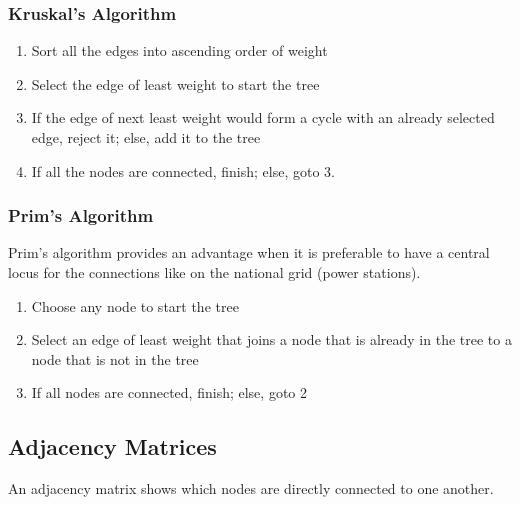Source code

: \documentclass{article}
\begin{document}
\subsubsection{Kruskal's Algorithm}

\begin{enumerate}
	\item Sort all the edges into ascending order of weight
	\item Select the edge of least weight to start the tree
	\item If the edge of next least weight would form a cycle with an already selected edge, reject it; else, add it to the tree
	\item If all the nodes are connected, finish; else, goto 3.
\end{enumerate}

\subsubsection{Prim's Algorithm}

Prim's algorithm provides an advantage when it is preferable to have a central locus for the connections like on the national grid (power stations).
\begin{enumerate}
	\item Choose any node to start the tree
	\item Select an edge of least weight that joins a node that is already in the tree to a node that is not in the tree
	\item If all nodes are connected, finish; else, goto 2
\end{enumerate}

\subsection{Adjacency Matrices}

An adjacency matrix shows which nodes are directly connected to one another. 
\end{document}
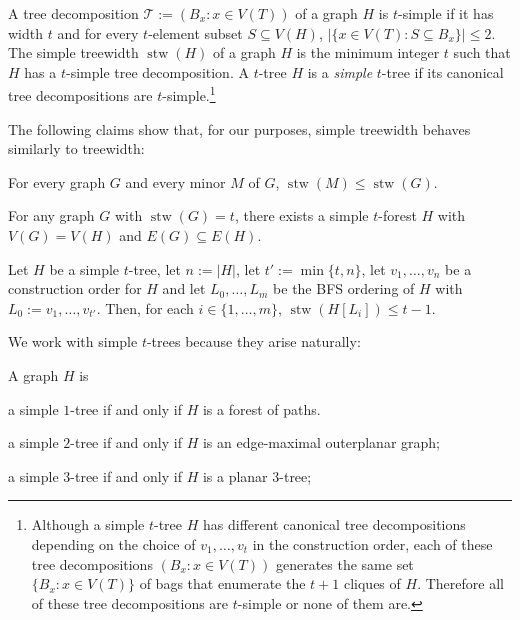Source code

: \documentclass[kpfonts]{patmorin}
\DeclareMathOperator{\stw}{stw}
\theoremstyle{named}
\begin{document}
A tree decomposition $\mathcal{T}:=(B_x:x\in V(T))$ of a graph $H$ is $t$-simple if it has width $t$ and for every $t$-element subset $S\subseteq V(H)$, $|\{x\in V(T):S\subseteq B_x\}|\le 2$.  The simple treewidth $\stw(H)$ of a graph $H$ is the minimum integer $t$ such that $H$ has a $t$-simple tree decomposition.  A $t$-tree $H$ is a \emph{simple} $t$-tree if its canonical tree decompositions are $t$-simple.\footnote{Although a simple $t$-tree $H$ has different canonical tree decompositions depending on the choice of $v_1,\ldots,v_t$ in the construction order, each of these tree decompositions $(B_x:x\in V(T))$ generates the same set $\{B_x:x\in V(T)\}$ of bags that enumerate the $t+1$ cliques of $H$.  Therefore all of these tree decompositions are $t$-simple or none of them are.}

The following claims show that, for our purposes, simple treewidth behaves similarly to treewidth:

\begin{clm}\label{simple-minor-closed}
    For every graph $G$ and every minor $M$ of $G$, $\stw(M)\le\stw(G)$.
\end{clm}

\begin{clm}\label{simple-subgraph}
    For any graph $G$ with $\stw(G)=t$, there exists a simple $t$-forest $H$ with $V(G)= V(H)$ and $E(G)\subseteq E(H)$.
\end{clm}

%

\begin{clm}\label{simple-bfs-layers}
    Let $H$ be a simple $t$-tree, let $n:=|H|$, let $t':=\min\{t,n\}$, let $v_1,\ldots,v_n$ be a construction order for $H$ and let $L_0,\ldots,L_m$ be the BFS ordering of $H$ with $L_0:=v_1,\ldots,v_{t'}$.   Then, for each $i\in\{1,\ldots,m\}$, $\stw(H[L_i])\le t-1$.
\end{clm}

We work with simple $t$-trees because they arise naturally:

\begin{clm}\label{simple-small-cases}
    A graph $H$ is
    \begin{compactenum}[(i)]
        \item a simple $1$-tree if and only if $H$ is a forest of paths.
        \item a simple $2$-tree if and only if $H$ is an edge-maximal outerplanar graph;
        \item a simple $3$-tree if and only if $H$ is a planar 3-tree;
    \end{compactenum}
\end{clm}
\end{document}
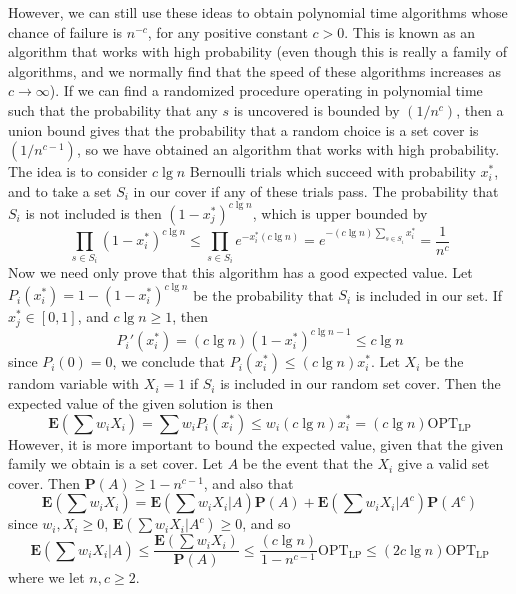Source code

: However, we can still use these ideas to obtain polynomial time algorithms whose chance of failure is $n^{-c}$, for any positive constant $c > 0$. This is known as an algorithm that works with high probability (even though this is really a family of algorithms, and we normally find that the speed of these algorithms increases as $c \to \infty$). If we can find a randomized procedure operating in polynomial time such that the probability that any $s$ is uncovered is bounded by $(1/n^c)$, then a union bound gives that the probability that a random choice is a set cover is $(1/n^{c-1})$, so we have obtained an algorithm that works with high probability. The idea is to consider $c \lg n$ Bernoulli trials which succeed with probability $x^*_i$, and to take a set $S_i$ in our cover if any of these trials pass. The probability that $S_i$ is not included is then $(1 - x_j^*)^{c \lg n}$, which is upper bounded by
%
\[ \prod_{s \in S_i} (1 - x^*_i)^{c \lg n} \leq \prod_{s \in S_i} e^{-x_i^* (c \lg n)} = e^{- (c \lg n) \sum_{s \in S_i} x^*_i} = \frac{1}{n^c} \]
%
Now we need only prove that this algorithm has a good expected value. Let $P_i(x_i^*) = 1 - (1 - x_i^*)^{c \lg n}$ be the probability that $S_i$ is included in our set. If $x_j^* \in [0,1]$, and $c \lg n \geq 1$, then
%
\[ P_i'(x_i^*) = (c \lg n) (1 - x_i^*)^{c \lg n - 1} \leq c \lg n \]
%
since $P_i(0) = 0$, we conclude that $P_i(x_i^*) \leq (c \lg n) x_i^*$. Let $X_i$ be the random variable with $X_i = 1$ if $S_i$ is included in our random set cover. Then the expected value of the given solution is then
%
\[ \mathbf{E} \left(\sum w_i X_i \right) = \sum w_i P_i(x_i^*) \leq w_i (c \lg n) x_i^* = (c \lg n) \text{OPT}_{\text{LP}} \]
%
However, it is more important to bound the expected value, given that the given family we obtain is a set cover. Let $A$ be the event that the $X_i$ give a valid set cover. Then $\mathbf{P}(A) \geq 1 - n^{c-1}$, and also that
%
\[ \mathbf{E} \left(\sum w_i X_i \right) = \mathbf{E} \left(\sum w_i X_i | A \right) \mathbf{P}(A) + \mathbf{E} \left(\sum w_i X_i | A^c \right) \mathbf{P}(A^c) \]
%
since $w_i, X_i \geq 0$, $\mathbf{E}(\sum w_i X_i | A^c) \geq 0$, and so
%
\[ \mathbf{E} \left( \sum w_i X_i | A \right) \leq \frac{\mathbf{E} \left( \sum w_i X_i \right)}{\mathbf{P}(A)} \leq \frac{(c \lg n)}{1 - n^{c-1}} \text{OPT}_{\text{LP}} \leq (2 c \lg n) \text{OPT}_{\text{LP}} \]
%
where we let $n,c \geq 2$.

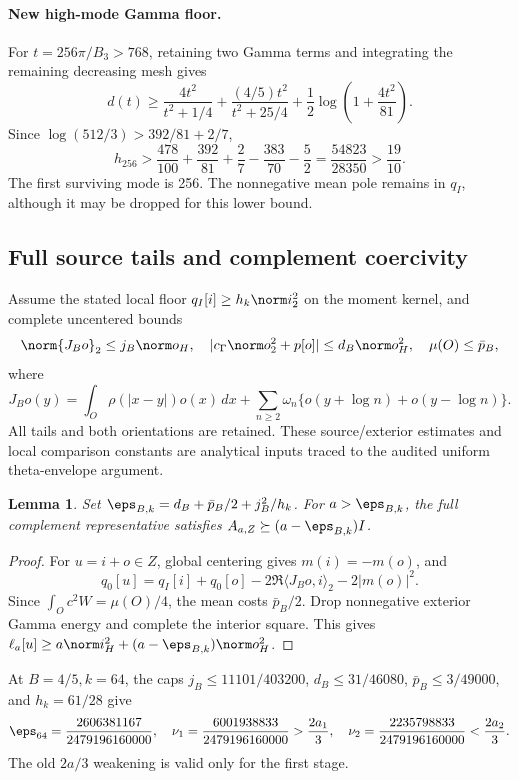 \documentclass[11pt,a4paper]{article}
\numberwithin{equation}{section}
\newtheorem{lemma}[theorem]{Lemma}
\theoremstyle{definition}\newtheorem{definition}[theorem]{Definition}
\theoremstyle{remark}\newtheorem{remark}[theorem]{Remark}
\begin{document}
\paragraph{New high-mode Gamma floor.}
For \(t=256\pi/B_3>768\), retaining two Gamma terms and integrating the
remaining decreasing mesh gives
\[
d(t)\geq\frac{4t^2}{t^2+1/4}
 +\frac{(4/5)t^2}{t^2+25/4}
 +\frac12\log\left(1+\frac{4t^2}{81}\right).
\]
Since \(\log(512/3)>392/81+2/7\),
\[
h_{256}>\frac{478}{100}+\frac{392}{81}+\frac27
 -\frac{383}{70}-\frac52
 =\frac{54823}{28350}>\frac{19}{10}.
\]
The first surviving mode is 256. The nonnegative mean pole remains in
\(q_I\), although it may be dropped for this lower bound.


\subsection{Full source tails and complement coercivity}\label{vrg:sec:complement}
Assume the stated local floor \(q_I[i]\geq h_k\norm i_2^2\) on the
moment kernel, and complete uncentered bounds
\[
\norm{J_Bo}_2\leq j_B\norm o_H,\quad
|c_\Gamma\norm o_2^2+p[o]|\leq d_B\norm o_H^2,\quad
\mu(O)\leq\bar p_B,
\]
where
\[
J_Bo(y)=\int_O\rho(|x-y|)o(x)\,dx
 +\sum_{n\geq2}\omega_n\{o(y+\log n)+o(y-\log n)\}.
\]
All tails and both orientations are retained. These source/exterior
estimates and local comparison constants are analytical inputs traced to
the audited uniform theta-envelope argument.

\begin{lemma}\label{vrg:lem:complement}
Set \(\eps_{B,k}=d_B+\bar p_B/2+j_B^2/h_k\). For \(a>\eps_{B,k}\),
the full complement representative satisfies
\(A_{a,Z}\succeq(a-\eps_{B,k})I\).
\end{lemma}
\begin{proof}
For \(u=i+o\in Z\), global centering gives \(m(i)=-m(o)\), and
\[
q_0[u]=q_I[i]+q_0[o]-2\Re\langle J_Bo,i\rangle_2-2|m(o)|^2.
\]
Since \(\int_Oc^2W=\mu(O)/4\), the mean costs \(\bar p_B/2\).
Drop nonnegative exterior Gamma energy and complete the interior square.
This gives
\(\ell_a[u]\geq a\norm i_H^2+(a-\eps_{B,k})\norm o_H^2\).
\end{proof}
At \(B=4/5,k=64\), the caps
\(j_B\leq11101/403200\), \(d_B\leq31/46080\),
\(\bar p_B\leq3/49000\), and \(h_k=61/28\) give
\[
\eps_{64}=\frac{2606381167}{2479196160000},\quad
\nu_1=\frac{6001938833}{2479196160000}>\frac{2a_1}{3},\quad
\nu_2=\frac{2235798833}{2479196160000}<\frac{2a_2}{3}.
\]
The old \(2a/3\) weakening is valid only for the first stage.
\end{document}
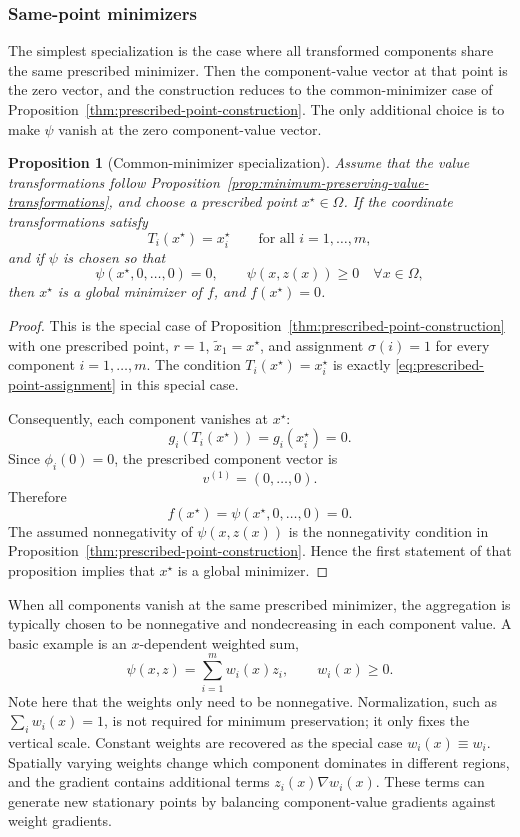 \documentclass[11pt,a4paper]{article}
\theoremstyle{remark}
\theoremstyle{plain}
\newtheorem{proposition}{Proposition}
\begin{document}
\subsubsection{Same-point minimizers}

The simplest specialization is the case where all transformed components share
the same prescribed minimizer. Then the component-value vector at that point is
the zero vector, and the construction reduces to the common-minimizer case of
Proposition~\ref{thm:prescribed-point-construction}. The only additional
choice is to make \(\psi\) vanish at the zero component-value vector.

\begin{proposition}[Common-minimizer specialization]
	\label{cor:common-vanishing-construction}
	Assume that the value transformations follow
	Proposition~\ref{prop:minimum-preserving-value-transformations}, and choose
	a prescribed point \(x^\star\in\Omega\). If the coordinate transformations
	satisfy
	\[
	T_i(x^\star)=x_i^\star
	\qquad
	\text{for all }i=1,\ldots,m,
	\]
	and if \(\psi\) is chosen so that
	\[
	\psi(x^\star,0,\ldots,0)=0,
	\qquad
	\psi(x,z(x))\ge0
	\quad
	\forall x\in\Omega,
	\]
	then \(x^\star\) is a global minimizer of \(f\), and \(f(x^\star)=0\).
\end{proposition}

\begin{proof}
	This is the special case of
	Proposition~\ref{thm:prescribed-point-construction} with one prescribed
	point, \(r=1\), \(\tilde x_1=x^\star\), and assignment
	\(\sigma(i)=1\) for every component \(i=1,\ldots,m\). The condition
	\(T_i(x^\star)=x_i^\star\) is exactly
	\eqref{eq:prescribed-point-assignment} in this special case.
	
	Consequently, each component vanishes at \(x^\star\):
	\[
	g_i(T_i(x^\star))=g_i(x_i^\star)=0.
	\]
	Since \(\phi_i(0)=0\), the prescribed component vector is
	\[
	v^{(1)}=(0,\ldots,0).
	\]
	Therefore
	\[
	f(x^\star)=\psi(x^\star,0,\ldots,0)=0.
	\]
	The assumed nonnegativity of \(\psi(x,z(x))\) is the nonnegativity condition
	in Proposition~\ref{thm:prescribed-point-construction}. Hence the first
	statement of that proposition implies that \(x^\star\) is a global minimizer.
\end{proof}

When all components vanish at the same prescribed minimizer, the aggregation is
typically chosen to be nonnegative and nondecreasing in each component value. A
basic example is an \(x\)-dependent weighted sum,
\[
	\psi(x,z)=\sum_{i=1}^m w_i(x)z_i,
	\qquad
	w_i(x)\ge0.
\]
Note here that the weights only
need to be nonnegative. Normalization, such as \(\sum_i w_i(x)=1\), is not
required for minimum preservation; it only fixes the vertical scale. Constant
weights are recovered as the special case \(w_i(x)\equiv w_i\). Spatially
varying weights change which component dominates in different regions, and the
gradient contains additional terms \(z_i(x)\nabla w_i(x)\). These terms can
generate new stationary points by balancing component-value gradients against
weight gradients.
\end{document}
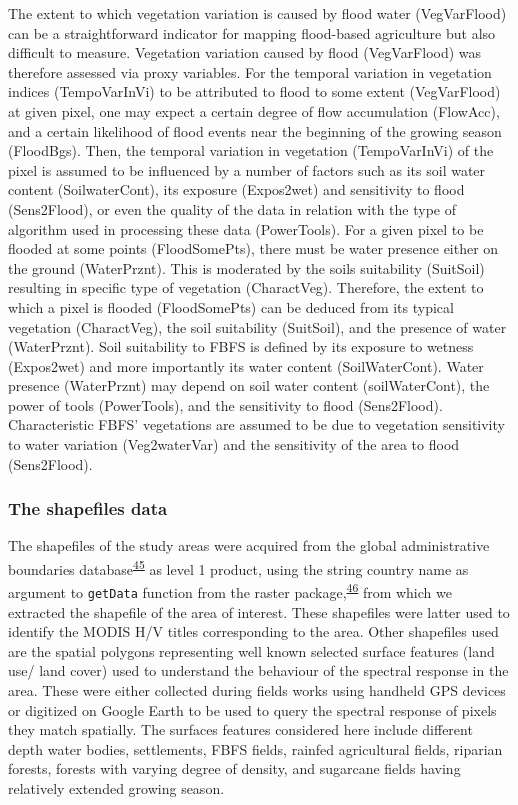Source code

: \documentclass[12pt,oneside]{article}
\begin{document}
The extent to which vegetation variation is caused by flood water (VegVarFlood) can be a straightforward indicator for mapping flood-based agriculture but also difficult to measure. Vegetation variation caused by flood (VegVarFlood) was therefore assessed via proxy variables. For the temporal variation in vegetation indices (TempoVarInVi) to be attributed to flood to some extent (VegVarFlood) at given pixel, one may expect a certain degree of flow accumulation (FlowAcc), and a certain likelihood of flood events near the beginning of the growing season (FloodBgs). Then, the temporal variation in vegetation (TempoVarInVi) of the pixel is assumed to be influenced by a number of factors such as its soil water content (SoilwaterCont), its exposure (Expos2wet) and sensitivity to flood (Sens2Flood), or even the quality of the data in relation with the type of algorithm used in processing these data (PowerTools).
For a given pixel to be flooded at some points (FloodSomePts), there must be water presence either on the ground (WaterPrznt). This is moderated by the soils suitability (SuitSoil) resulting in specific type of vegetation (CharactVeg). Therefore, the extent to which a pixel is flooded (FloodSomePts) can be deduced from its typical vegetation (CharactVeg), the soil suitability (SuitSoil), and the presence of water (WaterPrznt). Soil suitability to FBFS is defined by its exposure to wetness (Expos2wet) and more importantly its water content (SoilWaterCont). Water presence (WaterPrznt) may depend on soil water content (soilWaterCont), the power of tools (PowerTools), and the sensitivity to flood (Sens2Flood). Characteristic FBFS' vegetations are assumed to be due to vegetation sensitivity to water variation (Veg2waterVar) and the sensitivity of the area to flood (Sens2Flood).

\hypertarget{I32}{%
\subsubsection{The shapefiles data}\label{I32}}

The shapefiles of the study areas were acquired from the global administrative boundaries database\textsuperscript{\protect\hyperlink{ref-GADM_2018}{45}} as level 1 product, using the string country name as argument to \texttt{getData} function from the raster package,\textsuperscript{\protect\hyperlink{ref-Hijmans_2019}{46}} from which we extracted the shapefile of the area of interest. These shapefiles were latter used to identify the MODIS H/V titles corresponding to the area. Other shapefiles used are the spatial polygons representing well known selected surface features (land use/ land cover) used to understand the behaviour of the spectral response in the area. These were either collected during fields works using handheld GPS devices or digitized on Google Earth to be used to query the spectral response of pixels they match spatially. The surfaces features considered here include different depth water bodies, settlements, FBFS fields, rainfed agricultural fields, riparian forests, forests with varying degree of density, and sugarcane fields having relatively extended growing season.
\end{document}

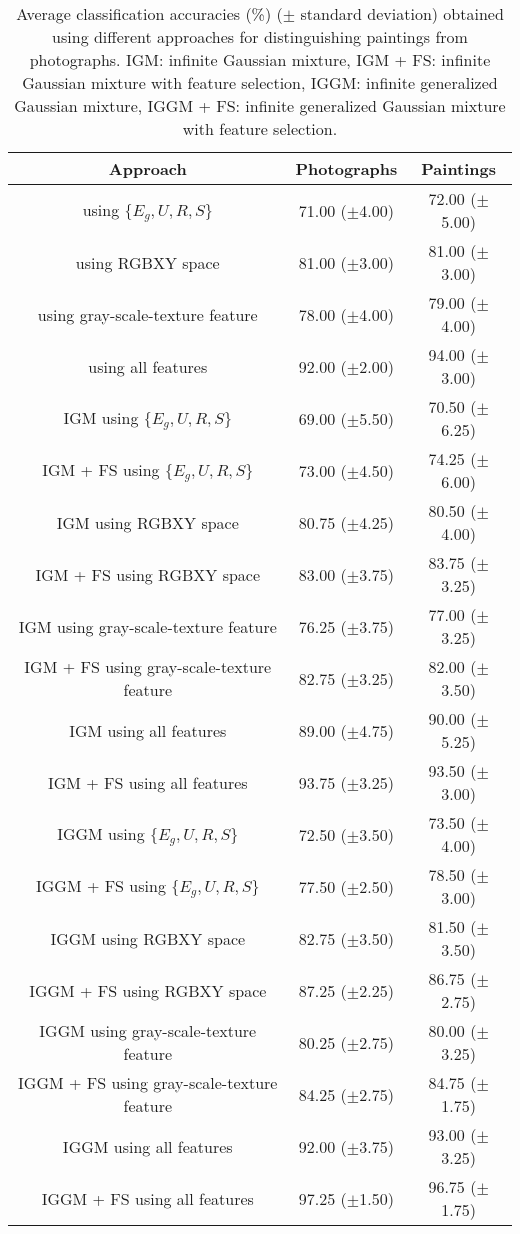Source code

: \documentclass[journal,10pt]{elsart}
\begin{document}
\begin{table}[!ht]
 \begin{center}
 \caption{Average classification accuracies (\%) ($\pm$ standard deviation) obtained using different approaches for distinguishing paintings from photographs. IGM: infinite Gaussian mixture, IGM + FS: infinite Gaussian mixture with feature selection, IGGM: infinite generalized Gaussian mixture, IGGM + FS: infinite generalized Gaussian mixture with feature selection.}\label{tab1}
 \small
 \begin{tabular}{|c|c|c|}
 \hline
Approach &Photographs&Paintings\\
 \hline
  \cite{Cutzu2003,Cutzu2005} using $\{E_g,U,R,S\}$&71.00 ($\pm$4.00)&72.00 ($\pm$5.00)\\
  \hline
  \cite{Cutzu2003,Cutzu2005} using RGBXY space &81.00 ($\pm$3.00)&81.00 ($\pm$3.00)\\
  \hline
 \cite{Cutzu2003,Cutzu2005} using gray-scale-texture feature&78.00 ($\pm$4.00)&79.00 ($\pm$4.00)\\
  \hline
  \cite{Cutzu2003,Cutzu2005} using all features&92.00 ($\pm$2.00)&94.00 ($\pm$3.00)\\
 \hline
 IGM using $\{E_g,U,R,S\}$&69.00 ($\pm$5.50)&70.50 ($\pm$6.25)\\
 \hline
   IGM + FS using $\{E_g,U,R,S\}$&73.00 ($\pm$4.50)&74.25 ($\pm$6.00)\\
  \hline
 IGM using RGBXY space&80.75 ($\pm$4.25)&80.50 ($\pm$4.00)\\
  \hline
  IGM + FS using RGBXY space&83.00 ($\pm$3.75)&83.75 ($\pm$3.25)\\
  \hline
 IGM using gray-scale-texture feature&76.25 ($\pm$3.75)&77.00 ($\pm$3.25)\\
  \hline
  IGM + FS using gray-scale-texture feature&82.75 ($\pm$3.25)&82.00 ($\pm$3.50)\\
  \hline
   IGM   using all features&89.00 ($\pm$4.75)&90.00 ($\pm$5.25)\\
  \hline
  IGM + FS  using all features&93.75 ($\pm$3.25)&93.50 ($\pm$3.00)\\
  \hline
   IGGM using $\{E_g,U,R,S\}$&72.50 ($\pm$3.50)&73.50 ($\pm$4.00)\\
 \hline
   IGGM + FS using $\{E_g,U,R,S\}$&77.50 ($\pm$2.50)&78.50 ($\pm$3.00)\\
  \hline
 IGGM using RGBXY space&82.75 ($\pm$3.50)&81.50 ($\pm$3.50)\\
  \hline
  IGGM + FS using RGBXY space&87.25 ($\pm$2.25)&86.75 ($\pm$2.75)\\
  \hline
 IGGM using gray-scale-texture feature&80.25 ($\pm$2.75)&80.00 ($\pm$3.25)\\
  \hline
  IGGM + FS using gray-scale-texture feature&84.25 ($\pm$2.75)&84.75 ($\pm$1.75)\\
  \hline
   IGGM   using all features&92.00 ($\pm$3.75)&93.00 ($\pm$3.25)\\
  \hline
  IGGM + FS  using all features&97.25 ($\pm$1.50)&96.75 ($\pm$1.75)\\
  \hline
 \end{tabular}
 \end{center}
 \end{table}
\end{document}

_ _ _

◆ **EXERCISE PROMPT**
From the data above, copy each line that has the string "need".

◆ **EXERCISE OUTPUT**
Now we need only prove that this algorithm has a good expected value. Let $P_i(x_i^*) = 1 - (1 - x_i^*)^{c \lg n}$ be the probability that $S_i$ is included in our set. If $x_j^* \in [0,1]$, and $c \lg n \geq 1$, then
need to be nonnegative. Normalization, such as \(\sum_i w_i(x)=1\), is not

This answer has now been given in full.